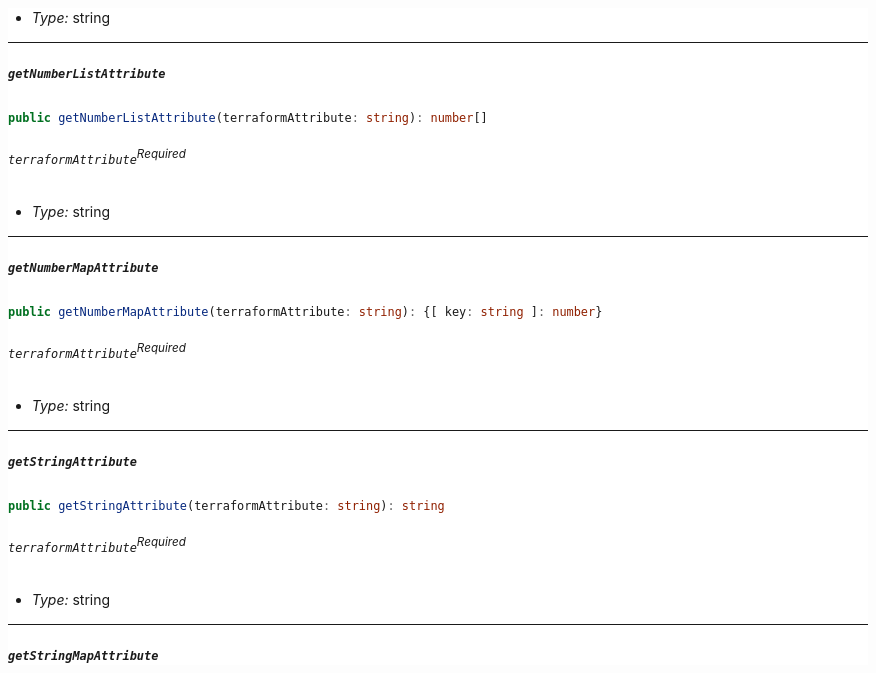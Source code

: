 - *Type:* string

---

##### `getNumberListAttribute` <a name="getNumberListAttribute" id="rhizo-co-terraform-provider-oci.dataOciCoreCrossConnectGroups.DataOciCoreCrossConnectGroups.getNumberListAttribute"></a>

```typescript
public getNumberListAttribute(terraformAttribute: string): number[]
```

###### `terraformAttribute`<sup>Required</sup> <a name="terraformAttribute" id="rhizo-co-terraform-provider-oci.dataOciCoreCrossConnectGroups.DataOciCoreCrossConnectGroups.getNumberListAttribute.parameter.terraformAttribute"></a>

- *Type:* string

---

##### `getNumberMapAttribute` <a name="getNumberMapAttribute" id="rhizo-co-terraform-provider-oci.dataOciCoreCrossConnectGroups.DataOciCoreCrossConnectGroups.getNumberMapAttribute"></a>

```typescript
public getNumberMapAttribute(terraformAttribute: string): {[ key: string ]: number}
```

###### `terraformAttribute`<sup>Required</sup> <a name="terraformAttribute" id="rhizo-co-terraform-provider-oci.dataOciCoreCrossConnectGroups.DataOciCoreCrossConnectGroups.getNumberMapAttribute.parameter.terraformAttribute"></a>

- *Type:* string

---

##### `getStringAttribute` <a name="getStringAttribute" id="rhizo-co-terraform-provider-oci.dataOciCoreCrossConnectGroups.DataOciCoreCrossConnectGroups.getStringAttribute"></a>

```typescript
public getStringAttribute(terraformAttribute: string): string
```

###### `terraformAttribute`<sup>Required</sup> <a name="terraformAttribute" id="rhizo-co-terraform-provider-oci.dataOciCoreCrossConnectGroups.DataOciCoreCrossConnectGroups.getStringAttribute.parameter.terraformAttribute"></a>

- *Type:* string

---

##### `getStringMapAttribute` <a name="getStringMapAttribute" id="rhizo-co-terraform-provider-oci.dataOciCoreCrossConnectGroups.DataOciCoreCrossConnectGroups.getStringMapAttribute"></a>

■ Aim of the exercise ■
Write out the entries above verbatim, without pictures.

■ Task result ■
Source code

: - *Type:* string

---

##### `getNumberListAttribute` <a name="getNumberListAttribute" id="rhizo-co-terraform-provider-oci.dataOciCoreCrossConnectGroups.DataOciCoreCrossConnectGroups.getNumberListAttribute"></a>

```typescript
public getNumberListAttribute(terraformAttribute: string): number[]
```

###### `terraformAttribute`<sup>Required</sup> <a name="terraformAttribute" id="rhizo-co-terraform-provider-oci.dataOciCoreCrossConnectGroups.DataOciCoreCrossConnectGroups.getNumberListAttribute.parameter.terraformAttribute"></a>

- *Type:* string

---

##### `getNumberMapAttribute` <a name="getNumberMapAttribute" id="rhizo-co-terraform-provider-oci.dataOciCoreCrossConnectGroups.DataOciCoreCrossConnectGroups.getNumberMapAttribute"></a>

```typescript
public getNumberMapAttribute(terraformAttribute: string): {[ key: string ]: number}
```

###### `terraformAttribute`<sup>Required</sup> <a name="terraformAttribute" id="rhizo-co-terraform-provider-oci.dataOciCoreCrossConnectGroups.DataOciCoreCrossConnectGroups.getNumberMapAttribute.parameter.terraformAttribute"></a>

- *Type:* string

---

##### `getStringAttribute` <a name="getStringAttribute" id="rhizo-co-terraform-provider-oci.dataOciCoreCrossConnectGroups.DataOciCoreCrossConnectGroups.getStringAttribute"></a>

```typescript
public getStringAttribute(terraformAttribute: string): string
```

###### `terraformAttribute`<sup>Required</sup> <a name="terraformAttribute" id="rhizo-co-terraform-provider-oci.dataOciCoreCrossConnectGroups.DataOciCoreCrossConnectGroups.getStringAttribute.parameter.terraformAttribute"></a>

- *Type:* string

---

##### `getStringMapAttribute` <a name="getStringMapAttribute" id="rhizo-co-terraform-provider-oci.dataOciCoreCrossConnectGroups.DataOciCoreCrossConnectGroups.getStringMapAttribute"></a>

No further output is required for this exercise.